We should be careful with words here. I think that in this thread
people use "deterministic" casually as a synonym for "defined".
"Defined" means not only repeatable but also specific. What's more,
people seem to want to be able to specify it. So, arguably a better
way would be to refer to such an order as **user-defined**.

Back to Map.of. Even if a user could control the seed of the current
implementation, the order would not be user-defined. It would be
deterministic though. If the implementation of Map.of or the hash code
of the objects a user stores there were to suddenly change, the order
could change too.

Be it Map.of or HashMap, there's no user-defined order. The only
user-defined order one can currently get is by using LinkedHashMap. In
the future though, we may get SequencedMap.of.

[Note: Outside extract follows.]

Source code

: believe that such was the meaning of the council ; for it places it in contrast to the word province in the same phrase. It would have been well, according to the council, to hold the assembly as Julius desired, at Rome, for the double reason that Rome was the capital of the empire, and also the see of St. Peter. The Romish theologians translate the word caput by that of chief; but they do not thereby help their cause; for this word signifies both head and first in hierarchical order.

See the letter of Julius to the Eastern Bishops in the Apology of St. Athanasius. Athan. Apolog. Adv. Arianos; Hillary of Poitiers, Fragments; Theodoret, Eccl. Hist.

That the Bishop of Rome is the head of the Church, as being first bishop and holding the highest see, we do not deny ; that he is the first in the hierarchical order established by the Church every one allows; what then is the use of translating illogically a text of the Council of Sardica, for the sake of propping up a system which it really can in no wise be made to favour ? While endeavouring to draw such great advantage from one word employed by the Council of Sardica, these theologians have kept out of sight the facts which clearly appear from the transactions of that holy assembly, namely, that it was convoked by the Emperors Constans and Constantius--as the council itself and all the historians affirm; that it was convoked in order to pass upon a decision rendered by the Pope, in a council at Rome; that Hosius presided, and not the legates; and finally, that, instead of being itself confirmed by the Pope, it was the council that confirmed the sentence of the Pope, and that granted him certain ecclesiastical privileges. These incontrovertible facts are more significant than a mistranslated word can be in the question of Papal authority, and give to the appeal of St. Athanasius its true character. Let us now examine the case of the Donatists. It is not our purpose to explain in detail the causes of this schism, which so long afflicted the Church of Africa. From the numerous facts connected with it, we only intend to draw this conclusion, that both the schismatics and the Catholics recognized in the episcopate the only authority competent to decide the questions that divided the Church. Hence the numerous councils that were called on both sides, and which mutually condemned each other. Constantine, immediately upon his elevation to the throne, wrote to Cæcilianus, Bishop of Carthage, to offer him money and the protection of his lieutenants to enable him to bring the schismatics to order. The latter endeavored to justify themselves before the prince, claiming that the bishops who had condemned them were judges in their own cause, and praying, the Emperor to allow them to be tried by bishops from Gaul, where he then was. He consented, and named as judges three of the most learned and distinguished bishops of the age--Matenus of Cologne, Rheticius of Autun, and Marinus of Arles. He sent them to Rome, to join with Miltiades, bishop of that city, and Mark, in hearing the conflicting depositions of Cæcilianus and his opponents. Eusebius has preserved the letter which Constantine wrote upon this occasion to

On Fri, Sep 5, 2025 at 4:52 PM Ryan Ernst <r...@iernst.net> wrote:
>
> The iteration order is deterministic. The problem raised in that thread was 
> that the seed is hidden and uncontrollable.
>
> IMO if you want a Map that has order, use a LinkedHashMap (or the idea is 
> SequencedMap.of is also appealing). However, even if you don’t want to depend 
> on iteration order, sometimes there are bugs that unintentionally depend on 
> that order, so it would still be great to control the seed in order to have 
> reproducibility in tests.
>
> On Sep 5, 2025, at 08:23, Kevin Bourrillion <kevin.bourrill...@oracle.com> 
> wrote:
>
> 
>
> Just as a corroborating data point, it’s banned at my previous company too, 
> and this is a big reason why. Deterministic iteration is a very good thing. 
> (Personal opinion: I’ve come to view non-deterministic iteration as a risky 
> optimization in general, that is usually not called for.)
>
>
>
>
>
> From: core-libs-dev <core-libs-dev-r...@openjdk.org> on behalf of Stephen 
> Colebourne <scolebou...@joda.org>
> Date: Friday, September 5, 2025 at 12:13 AM
> To: core-libs-dev <core-libs-dev@openjdk.org>
> Subject: StableValue and non-deterministic iteration order
>
>
> In summary, the current Map.of() is a bit of a hand grenade IMO, and
> something I pretty much banned at my previous company. Which is a
> problem given its key role in StableValue.